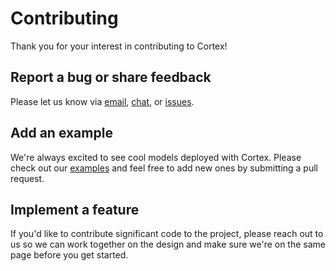 # Contributing

Thank you for your interest in contributing to Cortex!


## Report a bug or share feedback

Please let us know via [email](mailto:hello@cortex.dev), [chat](https://gitter.im/cortexlabs/cortex), or [issues](https://github.com/cortexlabs/cortex/issues).


## Add an example

We're always excited to see cool models deployed with Cortex. Please check out our [examples](examples) and feel free to add new ones by submitting a pull request.


## Implement a feature

If you'd like to contribute significant code to the project, please reach out to us so we can work together on the design and make sure we're on the same page before you get started.
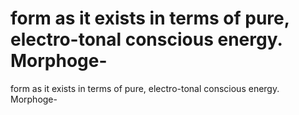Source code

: # form as it exists in terms of pure, electro-tonal conscious energy. Morphoge-

form as it exists in terms of pure, electro-tonal conscious energy. Morphoge-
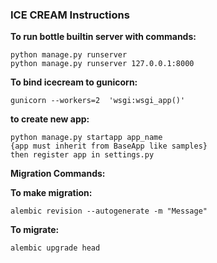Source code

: ###  **ICE CREAM Instructions**

**To run bottle builtin server with commands:**
    
    python manage.py runserver 
    python manage.py runserver 127.0.0.1:8000

**To bind icecream to gunicorn:**
    
    gunicorn --workers=2  'wsgi:wsgi_app()'
    

**to create new app:**

    python manage.py startapp app_name
    {app must inherit from BaseApp like samples}
    then register app in settings.py

**Migration Commands:**

**To make migration:**

    alembic revision --autogenerate -m "Message"

**To migrate:**

    alembic upgrade head


 
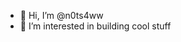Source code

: - 👋 Hi, I’m @n0ts4ww
- 👀 I’m interested in building cool stuff

<!---
n0ts4ww/n0ts4ww is a ✨ special ✨ repository because its `README.md` (this file) appears on your GitHub profile.
You can click the Preview link to take a look at your changes.
--->
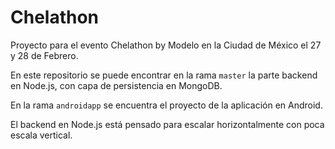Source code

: Chelathon
===========

Proyecto para el evento Chelathon by Modelo en la Ciudad de México el 27 y 28
de Febrero.

En este repositorio se puede encontrar en la rama `master` la parte backend en
Node.js, con capa de persistencia en MongoDB.

En la rama `androidapp` se encuentra el proyecto de la aplicación en Android.

El backend en Node.js está pensado para escalar horizontalmente con poca escala vertical.
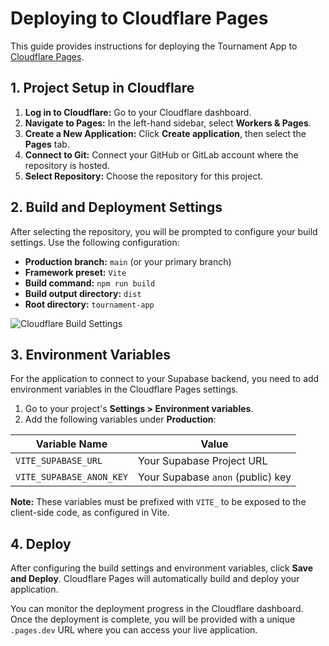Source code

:# Deploying to Cloudflare Pages

This guide provides instructions for deploying the Tournament App to [Cloudflare Pages](https://pages.cloudflare.com/).

## 1. Project Setup in Cloudflare

1.  **Log in to Cloudflare:** Go to your Cloudflare dashboard.
2.  **Navigate to Pages:** In the left-hand sidebar, select **Workers & Pages**.
3.  **Create a New Application:** Click **Create application**, then select the **Pages** tab.
4.  **Connect to Git:** Connect your GitHub or GitLab account where the repository is hosted.
5.  **Select Repository:** Choose the repository for this project.

## 2. Build and Deployment Settings

After selecting the repository, you will be prompted to configure your build settings. Use the following configuration:

-   **Production branch:** `main` (or your primary branch)
-   **Framework preset:** `Vite`
-   **Build command:** `npm run build`
-   **Build output directory:** `dist`
-   **Root directory:** `tournament-app`

![Cloudflare Build Settings](https://i.imgur.com/example-image.png) <!-- It's helpful to add a screenshot here if possible -->

## 3. Environment Variables

For the application to connect to your Supabase backend, you need to add environment variables in the Cloudflare Pages settings.

1.  Go to your project's **Settings > Environment variables**.
2.  Add the following variables under **Production**:

| Variable Name          | Value                               |
| ---------------------- | ----------------------------------- |
| `VITE_SUPABASE_URL`    | Your Supabase Project URL           |
| `VITE_SUPABASE_ANON_KEY` | Your Supabase `anon` (public) key |

**Note:** These variables must be prefixed with `VITE_` to be exposed to the client-side code, as configured in Vite.

## 4. Deploy

After configuring the build settings and environment variables, click **Save and Deploy**. Cloudflare Pages will automatically build and deploy your application.

You can monitor the deployment progress in the Cloudflare dashboard. Once the deployment is complete, you will be provided with a unique `.pages.dev` URL where you can access your live application.
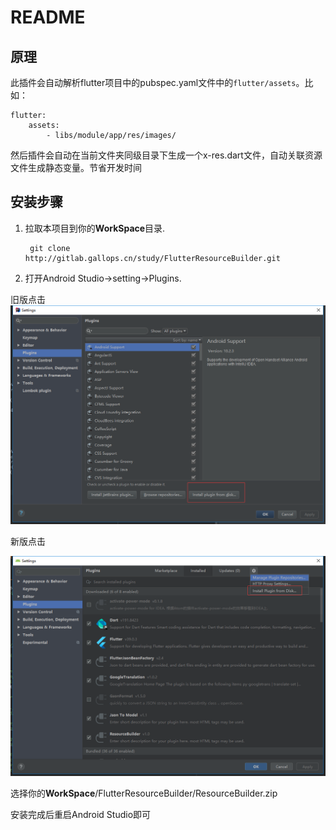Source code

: # README #

## 原理

此插件会自动解析flutter项目中的pubspec.yaml文件中的`flutter/assets`。比如：

	flutter:
		assets:
			- libs/module/app/res/images/

然后插件会自动在当前文件夹同级目录下生成一个x-res.dart文件，自动关联资源文件生成静态变量。节省开发时间

## 安装步骤 ##

1. 拉取本项目到你的**WorkSpace**目录.

		git clone http://gitlab.gallops.cn/study/FlutterResourceBuilder.git

2. 打开Android Studio->setting->Plugins.

旧版点击
![](images/old_idea.png)

新版点击

![](images/new_idea.png)

选择你的**WorkSpace**/FlutterResourceBuilder/ResourceBuilder.zip

安装完成后重启Android Studio即可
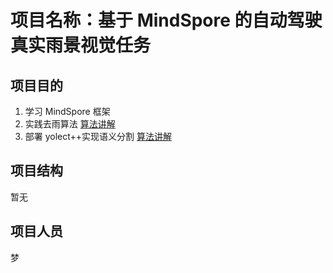 # 项目名称：基于 MindSpore 的自动驾驶真实雨景视觉任务

## 项目目的

1. 学习 MindSpore 框架
2. 实践去雨算法 [算法讲解](https://zhuanlan.zhihu.com/p/344422879)
3. 部署 yolect++实现语义分割 [算法讲解](https://blog.csdn.net/yx868yx/article/details/113779675)

## 项目结构

暂无

## 项目人员

梦
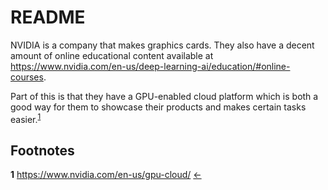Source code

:# README

NVIDIA is a company that makes graphics cards. They also have a decent amount of
online educational content available at https://www.nvidia.com/en-us/deep-learning-ai/education/#online-courses.

Part of this is that they have a GPU-enabled cloud platform which is both a
good way for them to showcase their products and makes certain tasks easier.<sup id="a1">[1](#f1)</sup>

## Footnotes
<b id="f1">1</b> https://www.nvidia.com/en-us/gpu-cloud/ [<-](#a1)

_TASK DESCRIPTION_
Whenever the word "have" shows up in a line above, copy that line.

_ANSWER SECTION_
NVIDIA is a company that makes graphics cards. They also have a decent amount of
Part of this is that they have a GPU-enabled cloud platform which is both a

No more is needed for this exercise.